The dynamic equation has now become a constraint equation: if c is equal to zero, then we’ve satisfied the dynamics for that step. If every value of c is zero along the entire trajectory then we’ve satisfied the dynamics for the whole section (note that this is nothing like the way our collocation solver works, but it’s a nice way of explaining it). If, therefore, we solve the 100 simultaneous equations for the whole ramp then we manage to “simulate” a ball sliding down a ramp without ever solving the forward marching simulation problem. Now we’ve satisfied the constraints, what about the objective function? Well, we can change the problem from just solving the dynamics of a ball rolling down a ramp to finding out what shape of ramp will get the ball from one end of the ramp to the other as fast as possible.
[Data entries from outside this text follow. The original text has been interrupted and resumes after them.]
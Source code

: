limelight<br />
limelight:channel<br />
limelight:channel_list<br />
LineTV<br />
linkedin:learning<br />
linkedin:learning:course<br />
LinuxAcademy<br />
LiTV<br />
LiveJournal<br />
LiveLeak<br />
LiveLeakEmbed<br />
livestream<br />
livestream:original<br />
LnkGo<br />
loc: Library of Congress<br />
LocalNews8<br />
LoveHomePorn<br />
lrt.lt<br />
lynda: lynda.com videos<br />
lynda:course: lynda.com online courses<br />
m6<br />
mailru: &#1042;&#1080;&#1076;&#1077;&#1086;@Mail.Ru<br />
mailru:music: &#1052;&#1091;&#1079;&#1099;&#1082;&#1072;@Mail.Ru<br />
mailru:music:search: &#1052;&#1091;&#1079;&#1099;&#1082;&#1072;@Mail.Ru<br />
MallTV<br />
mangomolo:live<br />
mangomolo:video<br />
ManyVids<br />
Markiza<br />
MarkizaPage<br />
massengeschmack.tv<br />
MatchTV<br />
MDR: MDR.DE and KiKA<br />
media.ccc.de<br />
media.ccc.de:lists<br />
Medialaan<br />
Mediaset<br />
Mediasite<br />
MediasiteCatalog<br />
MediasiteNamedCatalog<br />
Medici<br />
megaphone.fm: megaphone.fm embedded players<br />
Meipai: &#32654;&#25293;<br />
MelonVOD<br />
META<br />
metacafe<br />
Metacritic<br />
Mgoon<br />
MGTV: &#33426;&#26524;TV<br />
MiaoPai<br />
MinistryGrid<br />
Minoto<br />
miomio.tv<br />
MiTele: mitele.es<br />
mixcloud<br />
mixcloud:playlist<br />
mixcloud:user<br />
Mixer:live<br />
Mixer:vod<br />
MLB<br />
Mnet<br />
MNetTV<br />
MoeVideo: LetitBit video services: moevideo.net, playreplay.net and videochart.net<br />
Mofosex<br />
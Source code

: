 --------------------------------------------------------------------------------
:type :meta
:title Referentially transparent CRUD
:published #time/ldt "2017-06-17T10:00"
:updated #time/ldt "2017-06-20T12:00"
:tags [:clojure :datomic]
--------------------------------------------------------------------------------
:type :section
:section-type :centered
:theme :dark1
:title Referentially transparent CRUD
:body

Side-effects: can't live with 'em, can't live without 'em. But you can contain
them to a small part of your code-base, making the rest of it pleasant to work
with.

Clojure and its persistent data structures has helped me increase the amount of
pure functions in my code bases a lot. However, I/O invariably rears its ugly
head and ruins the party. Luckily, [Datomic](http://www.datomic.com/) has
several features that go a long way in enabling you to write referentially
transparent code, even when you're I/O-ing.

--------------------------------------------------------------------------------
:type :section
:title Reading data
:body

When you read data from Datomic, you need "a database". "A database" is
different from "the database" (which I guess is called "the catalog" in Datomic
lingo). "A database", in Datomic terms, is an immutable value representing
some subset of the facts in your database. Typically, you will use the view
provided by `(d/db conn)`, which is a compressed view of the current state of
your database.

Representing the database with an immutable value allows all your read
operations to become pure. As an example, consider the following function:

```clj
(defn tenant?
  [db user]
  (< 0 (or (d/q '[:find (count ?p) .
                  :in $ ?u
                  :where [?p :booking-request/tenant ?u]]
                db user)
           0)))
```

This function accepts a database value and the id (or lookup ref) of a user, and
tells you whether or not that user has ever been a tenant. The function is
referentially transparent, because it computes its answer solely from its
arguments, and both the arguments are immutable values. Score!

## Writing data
Constructing this formulation takes a bit of thought, but we end up with an optimization problem with 305 unknowns and 248 constraints. Looking in from outside the world of optimization and high-kicking computational cleverness this seems pretty big, but it’s actually a very small problem. Optimizations start to get “big” when the number of unknowns goes past about 100,000, so only 300 is barely a warm up. The key point, here, however is that in just 0.2s we can solve this problem and generate the result of the famous “Brachistochrone” problem, first solved way back in 1697! (I think we can be pretty confident they didn’t do it numerically).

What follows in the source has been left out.